▸ Work to be completed:
From the entries below, give the number of lines where the word "bytes" occurs, and nothing else.

↓↓↓

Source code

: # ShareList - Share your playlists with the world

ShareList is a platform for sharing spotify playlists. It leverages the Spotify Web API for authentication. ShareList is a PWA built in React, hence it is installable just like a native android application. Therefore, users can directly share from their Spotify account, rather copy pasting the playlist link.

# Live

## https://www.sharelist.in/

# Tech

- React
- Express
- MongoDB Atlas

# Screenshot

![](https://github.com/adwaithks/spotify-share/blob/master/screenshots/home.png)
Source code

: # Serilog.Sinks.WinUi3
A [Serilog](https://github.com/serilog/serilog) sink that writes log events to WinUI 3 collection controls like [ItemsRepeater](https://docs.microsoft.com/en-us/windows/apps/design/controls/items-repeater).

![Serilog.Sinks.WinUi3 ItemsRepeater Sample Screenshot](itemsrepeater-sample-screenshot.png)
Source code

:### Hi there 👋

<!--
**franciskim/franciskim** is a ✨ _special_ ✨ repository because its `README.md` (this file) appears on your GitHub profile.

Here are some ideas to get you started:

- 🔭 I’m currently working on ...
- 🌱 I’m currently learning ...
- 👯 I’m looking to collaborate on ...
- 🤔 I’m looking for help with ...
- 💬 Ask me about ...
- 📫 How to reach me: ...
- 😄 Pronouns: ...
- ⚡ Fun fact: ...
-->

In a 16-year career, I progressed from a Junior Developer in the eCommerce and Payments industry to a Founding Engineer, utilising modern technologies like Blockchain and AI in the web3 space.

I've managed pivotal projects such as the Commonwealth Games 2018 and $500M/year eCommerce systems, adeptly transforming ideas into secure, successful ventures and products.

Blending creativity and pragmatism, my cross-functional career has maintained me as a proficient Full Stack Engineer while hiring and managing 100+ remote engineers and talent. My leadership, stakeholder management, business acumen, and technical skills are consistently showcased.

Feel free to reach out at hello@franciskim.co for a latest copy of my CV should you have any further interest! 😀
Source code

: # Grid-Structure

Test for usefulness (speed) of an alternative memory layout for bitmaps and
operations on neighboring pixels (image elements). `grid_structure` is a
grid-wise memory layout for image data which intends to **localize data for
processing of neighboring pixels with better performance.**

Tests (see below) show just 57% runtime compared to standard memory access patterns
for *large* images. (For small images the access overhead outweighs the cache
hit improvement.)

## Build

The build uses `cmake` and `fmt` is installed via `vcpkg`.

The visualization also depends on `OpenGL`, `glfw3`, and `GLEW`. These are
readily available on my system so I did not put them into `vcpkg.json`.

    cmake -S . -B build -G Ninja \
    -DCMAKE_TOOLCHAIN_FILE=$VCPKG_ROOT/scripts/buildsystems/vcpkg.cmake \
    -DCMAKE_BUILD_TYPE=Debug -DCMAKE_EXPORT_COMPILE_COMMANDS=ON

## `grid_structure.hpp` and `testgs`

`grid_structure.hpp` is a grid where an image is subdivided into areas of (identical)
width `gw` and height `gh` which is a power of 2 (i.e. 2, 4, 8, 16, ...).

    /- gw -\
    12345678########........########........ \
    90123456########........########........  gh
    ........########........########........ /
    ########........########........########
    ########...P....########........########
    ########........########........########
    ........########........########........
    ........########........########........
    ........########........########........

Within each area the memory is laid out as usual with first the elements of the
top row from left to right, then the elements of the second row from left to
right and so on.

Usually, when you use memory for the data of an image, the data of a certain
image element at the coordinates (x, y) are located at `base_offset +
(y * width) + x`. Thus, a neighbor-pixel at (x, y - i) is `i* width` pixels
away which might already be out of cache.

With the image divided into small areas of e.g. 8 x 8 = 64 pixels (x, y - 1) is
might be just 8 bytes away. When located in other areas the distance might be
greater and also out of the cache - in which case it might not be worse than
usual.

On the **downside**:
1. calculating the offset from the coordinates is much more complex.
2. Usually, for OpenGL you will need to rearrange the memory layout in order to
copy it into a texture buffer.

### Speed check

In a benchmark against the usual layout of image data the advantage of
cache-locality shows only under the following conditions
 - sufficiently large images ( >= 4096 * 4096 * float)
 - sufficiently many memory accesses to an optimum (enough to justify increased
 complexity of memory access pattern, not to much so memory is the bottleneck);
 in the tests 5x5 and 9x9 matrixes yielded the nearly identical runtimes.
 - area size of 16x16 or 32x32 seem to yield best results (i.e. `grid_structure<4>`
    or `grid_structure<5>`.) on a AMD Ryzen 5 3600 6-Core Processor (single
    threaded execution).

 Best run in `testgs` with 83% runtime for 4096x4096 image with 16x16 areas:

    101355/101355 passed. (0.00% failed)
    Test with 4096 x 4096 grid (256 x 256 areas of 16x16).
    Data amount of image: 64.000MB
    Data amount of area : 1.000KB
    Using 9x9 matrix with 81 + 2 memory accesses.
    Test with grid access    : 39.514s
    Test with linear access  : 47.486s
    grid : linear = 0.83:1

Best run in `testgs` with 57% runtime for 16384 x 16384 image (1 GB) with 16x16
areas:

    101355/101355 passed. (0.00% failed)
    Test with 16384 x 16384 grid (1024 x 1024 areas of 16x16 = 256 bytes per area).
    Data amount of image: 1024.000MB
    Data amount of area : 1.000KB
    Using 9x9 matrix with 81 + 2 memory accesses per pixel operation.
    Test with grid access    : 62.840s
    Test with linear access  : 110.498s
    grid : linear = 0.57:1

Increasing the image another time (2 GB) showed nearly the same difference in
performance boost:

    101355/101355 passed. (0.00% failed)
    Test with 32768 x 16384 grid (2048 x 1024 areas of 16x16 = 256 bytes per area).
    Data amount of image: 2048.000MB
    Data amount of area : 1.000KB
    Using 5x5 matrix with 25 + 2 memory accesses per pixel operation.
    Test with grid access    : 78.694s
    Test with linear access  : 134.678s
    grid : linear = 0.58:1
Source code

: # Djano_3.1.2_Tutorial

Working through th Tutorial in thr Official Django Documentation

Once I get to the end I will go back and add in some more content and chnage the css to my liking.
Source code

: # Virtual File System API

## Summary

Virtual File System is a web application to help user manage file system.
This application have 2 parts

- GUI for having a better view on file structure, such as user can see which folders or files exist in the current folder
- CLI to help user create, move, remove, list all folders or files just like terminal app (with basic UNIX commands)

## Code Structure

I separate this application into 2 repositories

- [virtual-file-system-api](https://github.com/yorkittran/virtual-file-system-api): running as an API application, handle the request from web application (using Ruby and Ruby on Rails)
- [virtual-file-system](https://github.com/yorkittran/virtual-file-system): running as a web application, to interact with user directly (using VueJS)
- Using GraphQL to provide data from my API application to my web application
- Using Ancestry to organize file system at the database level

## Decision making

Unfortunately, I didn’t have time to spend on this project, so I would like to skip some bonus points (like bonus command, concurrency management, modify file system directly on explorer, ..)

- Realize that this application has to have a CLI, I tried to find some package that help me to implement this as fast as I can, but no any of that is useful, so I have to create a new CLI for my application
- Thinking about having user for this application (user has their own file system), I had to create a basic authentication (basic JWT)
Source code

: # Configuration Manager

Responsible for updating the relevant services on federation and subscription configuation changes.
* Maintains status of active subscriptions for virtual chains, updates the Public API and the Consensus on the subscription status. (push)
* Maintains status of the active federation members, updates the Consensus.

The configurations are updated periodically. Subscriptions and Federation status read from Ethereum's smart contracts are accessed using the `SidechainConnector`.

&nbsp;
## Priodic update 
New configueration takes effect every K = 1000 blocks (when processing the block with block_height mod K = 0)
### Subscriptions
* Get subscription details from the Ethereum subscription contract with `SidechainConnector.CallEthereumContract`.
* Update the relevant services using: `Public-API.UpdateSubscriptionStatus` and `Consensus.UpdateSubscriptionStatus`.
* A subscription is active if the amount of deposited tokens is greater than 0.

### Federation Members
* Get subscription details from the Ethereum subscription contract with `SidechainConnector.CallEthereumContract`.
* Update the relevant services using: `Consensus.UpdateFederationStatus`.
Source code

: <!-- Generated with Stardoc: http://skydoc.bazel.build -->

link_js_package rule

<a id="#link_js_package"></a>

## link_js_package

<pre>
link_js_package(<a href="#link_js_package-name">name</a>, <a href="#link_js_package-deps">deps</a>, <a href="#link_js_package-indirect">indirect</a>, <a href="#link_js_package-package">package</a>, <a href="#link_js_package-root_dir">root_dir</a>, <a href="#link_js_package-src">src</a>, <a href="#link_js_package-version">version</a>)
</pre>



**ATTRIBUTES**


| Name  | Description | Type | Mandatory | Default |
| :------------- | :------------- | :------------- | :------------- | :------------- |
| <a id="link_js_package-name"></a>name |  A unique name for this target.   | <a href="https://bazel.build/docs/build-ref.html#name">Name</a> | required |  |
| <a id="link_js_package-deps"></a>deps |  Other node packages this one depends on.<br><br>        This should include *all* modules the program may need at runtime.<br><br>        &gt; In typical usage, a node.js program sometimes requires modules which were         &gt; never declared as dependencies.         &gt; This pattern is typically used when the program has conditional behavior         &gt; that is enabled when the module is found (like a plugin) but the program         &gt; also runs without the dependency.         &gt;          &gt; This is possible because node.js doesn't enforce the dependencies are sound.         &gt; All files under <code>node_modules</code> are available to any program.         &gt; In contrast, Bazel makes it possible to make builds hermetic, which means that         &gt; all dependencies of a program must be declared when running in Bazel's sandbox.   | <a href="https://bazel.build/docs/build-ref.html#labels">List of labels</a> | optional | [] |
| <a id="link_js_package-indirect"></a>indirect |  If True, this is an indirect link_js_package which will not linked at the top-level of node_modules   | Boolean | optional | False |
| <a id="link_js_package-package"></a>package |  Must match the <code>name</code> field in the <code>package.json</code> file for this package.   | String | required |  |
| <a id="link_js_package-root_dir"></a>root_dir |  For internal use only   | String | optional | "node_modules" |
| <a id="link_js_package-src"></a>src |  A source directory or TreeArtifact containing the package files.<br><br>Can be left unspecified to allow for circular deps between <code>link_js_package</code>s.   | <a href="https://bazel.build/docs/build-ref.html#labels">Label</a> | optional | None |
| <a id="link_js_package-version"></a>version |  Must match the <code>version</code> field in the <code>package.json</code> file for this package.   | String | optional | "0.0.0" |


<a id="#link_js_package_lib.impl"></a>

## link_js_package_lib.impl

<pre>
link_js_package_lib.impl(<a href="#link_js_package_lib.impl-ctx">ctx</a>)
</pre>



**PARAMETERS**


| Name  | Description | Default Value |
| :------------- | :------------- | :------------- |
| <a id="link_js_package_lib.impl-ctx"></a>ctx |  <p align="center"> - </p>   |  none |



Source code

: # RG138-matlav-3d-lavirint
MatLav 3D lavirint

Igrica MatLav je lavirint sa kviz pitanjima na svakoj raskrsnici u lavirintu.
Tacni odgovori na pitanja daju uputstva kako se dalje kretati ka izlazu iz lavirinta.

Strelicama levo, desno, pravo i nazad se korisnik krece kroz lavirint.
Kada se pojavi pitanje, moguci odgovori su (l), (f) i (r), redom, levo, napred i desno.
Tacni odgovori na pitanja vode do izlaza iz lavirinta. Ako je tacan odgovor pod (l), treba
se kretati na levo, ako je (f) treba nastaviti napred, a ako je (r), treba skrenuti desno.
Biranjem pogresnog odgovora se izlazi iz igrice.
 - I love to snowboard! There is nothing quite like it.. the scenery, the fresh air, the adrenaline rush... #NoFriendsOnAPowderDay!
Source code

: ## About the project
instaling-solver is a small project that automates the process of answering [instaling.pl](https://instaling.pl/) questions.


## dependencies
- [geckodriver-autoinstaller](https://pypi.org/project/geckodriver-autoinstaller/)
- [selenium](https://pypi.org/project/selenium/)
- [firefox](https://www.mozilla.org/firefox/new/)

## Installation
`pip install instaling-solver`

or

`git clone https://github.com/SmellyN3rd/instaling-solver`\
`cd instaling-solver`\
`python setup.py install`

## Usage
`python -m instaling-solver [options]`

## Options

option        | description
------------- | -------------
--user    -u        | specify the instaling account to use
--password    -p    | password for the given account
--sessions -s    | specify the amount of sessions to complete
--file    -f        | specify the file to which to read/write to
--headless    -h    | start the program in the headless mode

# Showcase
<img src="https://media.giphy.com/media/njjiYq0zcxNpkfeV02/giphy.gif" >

↑↑↑

▸ Worked solution:
3